Ângela tem 41 anos, dois filhos, é casada. Quando a filha mais velha entrou na universidade, resolveu voltar a estudar. Como estava desempregada, para ajudar nas despesas, ficou a trabalhar em part-time na secção de limpeza da universidade da filha. Foi a vaga mais fácil: os mais novos não queriam esse tipo de “trabalho sujo”, preferiam ficar na biblioteca, na reprografia ou, na pior das hipóteses, nos bares ou nas cantinas.
Aparenta ser mais jovem, é magra, veste-se de forma jovial, num estilo hippie, algumas trancinhas no cabelo, pulseiras em couro, e sempre muitas flores, na roupa, nos brincos e até na tatuagem que fez quando a filha nasceu, em forma de amor-perfeito. Quando está a trabalhar, toda esta cor fica escondida por debaixo de uma feia e fria bata branca e o cabelo é preso com um elástico.
Não se importa com o trabalho que arranjou, porque, para ela, não há trabalhos menores: tudo depende da atitude de quem os executa. E ela coloca tanto empenho e carinho naquele serviço como nos estudos no curso de Psicologia, nos quadros que pinta, nos cozinhados que faz para a família, no voluntariado que faz uma vez por semana no hospital.

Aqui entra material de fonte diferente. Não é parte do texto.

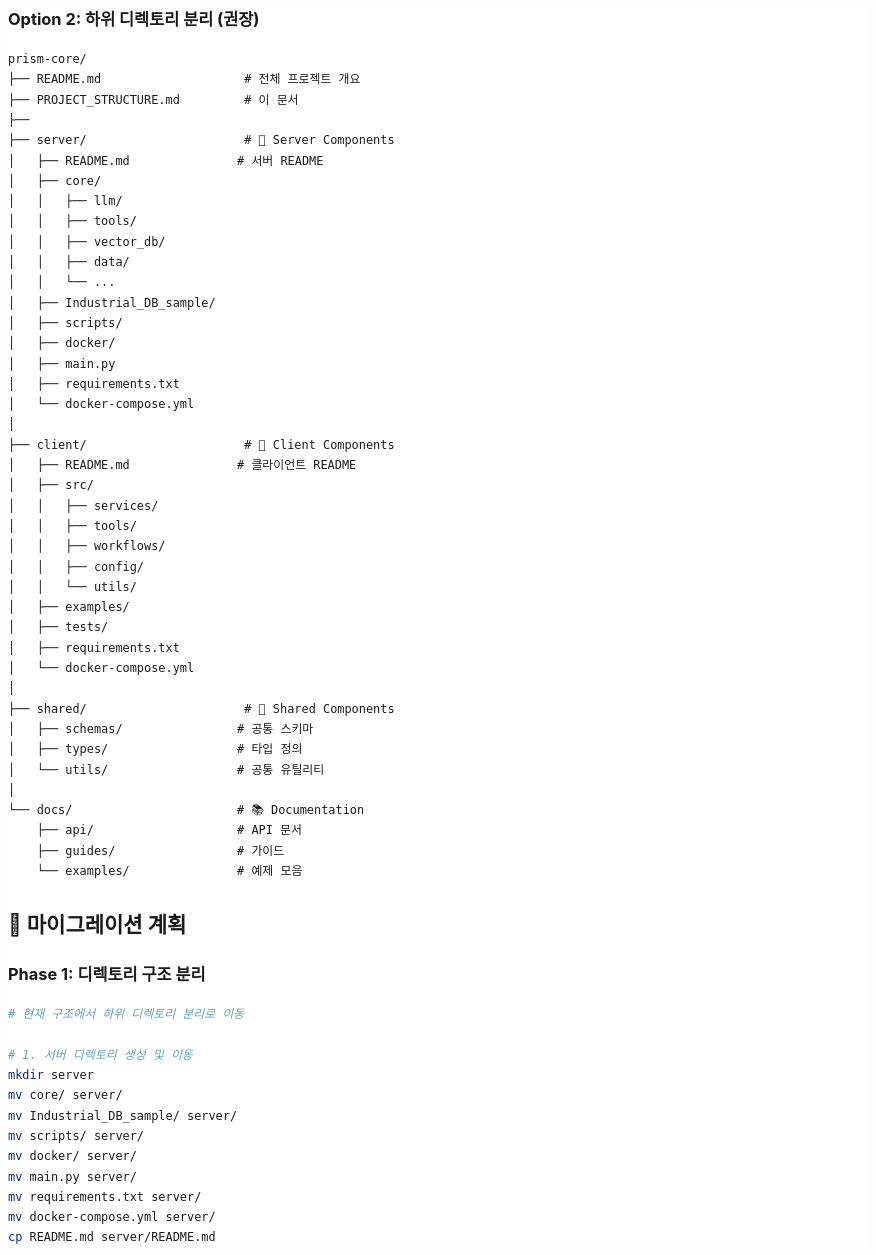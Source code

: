 ### Option 2: 하위 디렉토리 분리 (권장)

```
prism-core/
├── README.md                    # 전체 프로젝트 개요
├── PROJECT_STRUCTURE.md         # 이 문서
├── 
├── server/                      # 🔧 Server Components
│   ├── README.md               # 서버 README
│   ├── core/
│   │   ├── llm/
│   │   ├── tools/
│   │   ├── vector_db/
│   │   ├── data/
│   │   └── ...
│   ├── Industrial_DB_sample/
│   ├── scripts/
│   ├── docker/
│   ├── main.py
│   ├── requirements.txt
│   └── docker-compose.yml
│
├── client/                      # 🎯 Client Components
│   ├── README.md               # 클라이언트 README  
│   ├── src/
│   │   ├── services/
│   │   ├── tools/
│   │   ├── workflows/
│   │   ├── config/
│   │   └── utils/
│   ├── examples/
│   ├── tests/
│   ├── requirements.txt
│   └── docker-compose.yml
│
├── shared/                      # 🔗 Shared Components
│   ├── schemas/                # 공통 스키마
│   ├── types/                  # 타입 정의
│   └── utils/                  # 공통 유틸리티
│
└── docs/                       # 📚 Documentation
    ├── api/                    # API 문서
    ├── guides/                 # 가이드
    └── examples/               # 예제 모음
```

## 🚀 마이그레이션 계획

### Phase 1: 디렉토리 구조 분리
```bash
# 현재 구조에서 하위 디렉토리 분리로 이동

# 1. 서버 디렉토리 생성 및 이동
mkdir server
mv core/ server/
mv Industrial_DB_sample/ server/
mv scripts/ server/
mv docker/ server/
mv main.py server/
mv requirements.txt server/
mv docker-compose.yml server/
cp README.md server/README.md

```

Sempre fora assim: dedicada e generosa. Quando fez 18 anos, começou a vender na rua os quadros que pintava e a desenhar alguns retratos. Foi assim que conheceu o marido, músico de rua. Quando o relacionamento ficou sério, resolveram viver juntos e arranjar um trabalho mais estável. O marido ainda conseguiu emprego como técnico de som num bar, embora mal pago era certinho, mas Ângela fez um pouco de tudo: foi ajudante de cabeleireira, lavou pratos em restaurantes, trabalhou num quiosque, numa frutaria.
Nunca deixou o amor pela pintura e foi precisamente depois ter estado a pintar, numa tarde de sábado, enquanto a filha a ajudava a limpar os pincéis e as aguarelas, que percebeu que ela estava doente. Não era uma doença evidente, mas Ângela sabia-a doente. O brilho no olhar parecia sumido. Dizia estar sempre cansada. Tinha deixado há semanas de ir correr, algo que sempre adorara. Deixou de sair com as amigas e até de as levar lá a casa. Na escola, continuava a ser uma aluna brilhante, com média de 18 valores. O médico receitou-lhe vitaminas.
Ângela pressentia que o problema não se ia resolver com vitaminas. E a sua intuição de mãe estava certa. Depois de várias consultas médicas, soube que a filha tinha uma perturbação grave de ansiedade, que a levara a isolar-se e a entrar em depressão. Ângela passou de uma fase em que se culpava, para outra fase de revolta, seguindo-se a luta. Foi sozinha ao médico e à psicóloga para fazer perguntas, pesquisou sobre o assunto na biblioteca e na Internet. Até resolveu tirar o curso de Psicologia, para a poder compreender e ajudar mais.